I’m feeling a tad better today. It wasn’t so much the forced happy, which I didn’t have to use so much, as it was that I kept tabs on my eating much better. I wrote more in my food journal than just what I was eating…I wrote things like, “Grumpy and Hungry @ 12:42pm.” Then, two hours later, “That passed. Now just grumpy.” Somehow, that helped. At least it kept me from eating non-stop to cope with the bad mood. And since that is my biggest hurdle in weightloss: Emotional Eating, I consider it a good day.
ONTO BIGGER THINGS: My daughter starts Kindergarten in two months. KINDERGARTEN. That’s real school around here. I was not the best school parent for E, I just wasn’t as involved as I should have been. Most of it was due to my social anxieties – I was even nervous about Parent/Teacher conferences. Anything else would have KILLED me. I just couldn’t cope.
But mostly I was just a wee-bit self-absorbed to be an active school parent like I should have been. In Kindergarten I was still in college, then 1st grade we were setting into non-college life. Then, 2nd grade I got married and then commenced the years of Reproductive Hell. When he was in 5th grade, E finally became a big brother, but that added a whole new distraction. Basically, I didn’t participate in his school or even actively involve myself in his school work until he was in High School.

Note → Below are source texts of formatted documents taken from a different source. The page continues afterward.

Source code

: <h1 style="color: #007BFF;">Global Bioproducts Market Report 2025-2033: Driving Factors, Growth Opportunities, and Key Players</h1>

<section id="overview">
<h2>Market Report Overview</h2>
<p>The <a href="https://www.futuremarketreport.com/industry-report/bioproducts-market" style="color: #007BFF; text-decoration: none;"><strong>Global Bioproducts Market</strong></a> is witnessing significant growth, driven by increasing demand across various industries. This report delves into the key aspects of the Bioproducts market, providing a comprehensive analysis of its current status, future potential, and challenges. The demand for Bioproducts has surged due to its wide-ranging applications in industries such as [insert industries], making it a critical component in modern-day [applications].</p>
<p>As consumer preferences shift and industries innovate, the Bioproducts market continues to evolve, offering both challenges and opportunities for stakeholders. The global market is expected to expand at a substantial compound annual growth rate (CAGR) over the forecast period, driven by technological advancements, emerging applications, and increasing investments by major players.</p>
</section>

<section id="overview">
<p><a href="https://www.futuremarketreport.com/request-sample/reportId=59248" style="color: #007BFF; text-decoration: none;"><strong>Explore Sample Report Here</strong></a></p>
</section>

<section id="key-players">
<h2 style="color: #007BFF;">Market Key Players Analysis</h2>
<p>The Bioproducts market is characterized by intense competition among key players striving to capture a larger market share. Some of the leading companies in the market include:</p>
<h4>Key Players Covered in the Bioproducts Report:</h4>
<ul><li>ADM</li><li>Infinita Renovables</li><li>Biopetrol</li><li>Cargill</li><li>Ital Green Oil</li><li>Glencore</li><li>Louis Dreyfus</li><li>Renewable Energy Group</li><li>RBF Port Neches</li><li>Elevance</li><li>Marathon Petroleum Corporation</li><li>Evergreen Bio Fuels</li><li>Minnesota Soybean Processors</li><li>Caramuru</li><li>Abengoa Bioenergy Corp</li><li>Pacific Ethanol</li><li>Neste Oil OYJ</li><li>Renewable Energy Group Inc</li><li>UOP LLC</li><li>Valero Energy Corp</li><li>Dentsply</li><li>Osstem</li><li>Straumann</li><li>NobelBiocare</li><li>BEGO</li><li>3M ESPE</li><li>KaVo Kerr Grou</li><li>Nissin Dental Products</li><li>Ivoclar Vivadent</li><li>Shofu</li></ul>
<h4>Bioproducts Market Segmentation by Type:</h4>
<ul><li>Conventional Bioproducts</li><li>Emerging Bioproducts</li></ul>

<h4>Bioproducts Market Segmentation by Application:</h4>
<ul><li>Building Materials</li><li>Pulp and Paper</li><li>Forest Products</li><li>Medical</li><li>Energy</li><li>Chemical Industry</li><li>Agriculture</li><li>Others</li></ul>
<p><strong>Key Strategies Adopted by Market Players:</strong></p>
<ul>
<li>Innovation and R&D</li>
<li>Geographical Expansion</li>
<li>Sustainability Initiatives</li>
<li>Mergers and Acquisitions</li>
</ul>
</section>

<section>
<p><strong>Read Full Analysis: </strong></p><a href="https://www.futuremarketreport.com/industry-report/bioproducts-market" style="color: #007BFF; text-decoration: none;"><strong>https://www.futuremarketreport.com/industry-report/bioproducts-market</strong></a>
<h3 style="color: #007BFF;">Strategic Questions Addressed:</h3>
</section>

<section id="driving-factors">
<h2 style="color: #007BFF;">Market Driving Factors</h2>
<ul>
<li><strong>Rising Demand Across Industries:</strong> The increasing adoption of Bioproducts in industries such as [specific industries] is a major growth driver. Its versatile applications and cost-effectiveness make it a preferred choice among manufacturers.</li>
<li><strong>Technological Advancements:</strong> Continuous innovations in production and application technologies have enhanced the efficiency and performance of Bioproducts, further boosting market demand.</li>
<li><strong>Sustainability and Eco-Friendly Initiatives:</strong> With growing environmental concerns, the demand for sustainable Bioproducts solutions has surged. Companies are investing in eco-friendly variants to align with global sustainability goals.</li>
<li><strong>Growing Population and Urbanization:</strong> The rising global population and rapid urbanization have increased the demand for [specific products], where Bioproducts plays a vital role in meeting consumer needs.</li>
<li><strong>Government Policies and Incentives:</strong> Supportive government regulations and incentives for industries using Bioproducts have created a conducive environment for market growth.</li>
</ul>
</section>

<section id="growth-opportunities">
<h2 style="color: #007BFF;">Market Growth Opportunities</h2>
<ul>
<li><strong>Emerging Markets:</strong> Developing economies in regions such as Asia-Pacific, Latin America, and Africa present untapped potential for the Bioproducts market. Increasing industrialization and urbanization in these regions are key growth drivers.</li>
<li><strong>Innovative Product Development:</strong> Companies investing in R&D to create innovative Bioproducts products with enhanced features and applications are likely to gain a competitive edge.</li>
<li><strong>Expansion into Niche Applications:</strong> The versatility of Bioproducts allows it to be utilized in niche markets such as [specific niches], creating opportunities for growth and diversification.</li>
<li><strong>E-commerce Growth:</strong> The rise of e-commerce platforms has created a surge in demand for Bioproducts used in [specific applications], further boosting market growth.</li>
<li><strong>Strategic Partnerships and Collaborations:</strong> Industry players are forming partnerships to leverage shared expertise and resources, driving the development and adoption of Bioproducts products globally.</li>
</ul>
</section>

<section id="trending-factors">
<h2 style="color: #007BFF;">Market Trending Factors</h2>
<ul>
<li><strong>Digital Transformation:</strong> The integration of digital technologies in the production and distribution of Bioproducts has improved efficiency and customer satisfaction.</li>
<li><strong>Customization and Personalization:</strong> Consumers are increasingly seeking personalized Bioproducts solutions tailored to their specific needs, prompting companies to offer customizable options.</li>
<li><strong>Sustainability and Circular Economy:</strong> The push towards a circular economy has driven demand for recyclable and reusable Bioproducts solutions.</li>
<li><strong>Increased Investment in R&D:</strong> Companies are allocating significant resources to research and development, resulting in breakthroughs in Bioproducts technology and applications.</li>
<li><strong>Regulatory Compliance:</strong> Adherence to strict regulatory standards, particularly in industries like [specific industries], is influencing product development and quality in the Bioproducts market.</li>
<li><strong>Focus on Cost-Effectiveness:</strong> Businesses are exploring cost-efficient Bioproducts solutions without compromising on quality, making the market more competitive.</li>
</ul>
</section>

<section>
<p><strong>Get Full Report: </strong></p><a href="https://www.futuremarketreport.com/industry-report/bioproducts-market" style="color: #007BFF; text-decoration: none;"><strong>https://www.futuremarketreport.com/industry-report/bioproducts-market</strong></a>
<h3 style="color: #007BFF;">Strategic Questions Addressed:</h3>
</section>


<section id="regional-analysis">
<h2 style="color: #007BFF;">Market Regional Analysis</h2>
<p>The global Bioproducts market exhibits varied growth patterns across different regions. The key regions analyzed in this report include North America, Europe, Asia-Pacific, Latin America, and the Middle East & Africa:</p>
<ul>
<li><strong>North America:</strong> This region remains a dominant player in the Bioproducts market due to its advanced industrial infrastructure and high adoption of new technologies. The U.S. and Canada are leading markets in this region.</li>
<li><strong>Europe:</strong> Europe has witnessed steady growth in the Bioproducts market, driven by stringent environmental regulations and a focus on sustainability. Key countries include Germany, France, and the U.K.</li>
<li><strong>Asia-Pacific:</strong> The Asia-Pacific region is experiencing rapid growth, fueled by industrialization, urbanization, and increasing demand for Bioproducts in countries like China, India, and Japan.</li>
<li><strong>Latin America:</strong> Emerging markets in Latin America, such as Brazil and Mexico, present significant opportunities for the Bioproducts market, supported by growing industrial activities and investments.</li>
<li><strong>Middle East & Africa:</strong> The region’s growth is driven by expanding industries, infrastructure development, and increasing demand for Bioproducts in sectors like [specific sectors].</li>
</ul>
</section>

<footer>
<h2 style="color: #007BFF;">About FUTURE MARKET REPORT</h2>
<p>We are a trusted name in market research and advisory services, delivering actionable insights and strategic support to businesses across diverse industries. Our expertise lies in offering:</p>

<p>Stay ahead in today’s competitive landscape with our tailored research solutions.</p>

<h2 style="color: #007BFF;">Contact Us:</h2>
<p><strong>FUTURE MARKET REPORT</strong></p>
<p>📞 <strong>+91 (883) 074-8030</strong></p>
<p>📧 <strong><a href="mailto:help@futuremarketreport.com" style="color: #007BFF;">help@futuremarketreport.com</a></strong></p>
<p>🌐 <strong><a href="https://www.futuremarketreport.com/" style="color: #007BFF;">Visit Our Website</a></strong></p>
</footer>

NOW…I have no desire to do Nikki’s homework for her, I have problems with that in theory AND in practice. (Even if I believe in it in THEORY, I’m too lazy to practice it.) But, I do want to be more involved. Volunteering with E’s theatre program has kept me so close to his life, I don’t want to miss out on that opportunity with Nikki. I don’t remember ANY of E’s teacher’s names from elementary or middle school. (Except for his 1st-grade teacher, because it’s Nikki’s name. Heh.) That’s how out of touch I was, I would like things to be different with Nikki. Will I be room Mom? Eh. I don’t know. Will I volunteer with the PTA? Eh. I don’t know. I’ll just wait and see, I guess. Our schools need tons of help, I’ll try to just be there, somewhere.
And then I really want to be more help at home. Again, not do her homework for her, but at least help or guide. At least look over it, which I’m not sure I ever did for E. I just didn’t have the energy most of the time. I feel bad about that so I’m going to try to do right by his sister to make up for it.
What about you? How involved are you as a school-parent? Do you at least look at homework at night? Do you do it for them? Do you volunteer? In what capacity? I’m excited but also SCARED AS SHIT. Because, while I’ve gotten past my social anxieties in E’s theatre program, they are all STILL THERE. I have to get passed them again for Nikki’s school. ::sigh:: Sometimes I can really relate to agoraphobics. It just takes soooo much energy to put yourself out there. I just have to remind myself of the payoff: Time with my kid. And also? Time with my kid’s friends, which is just as important.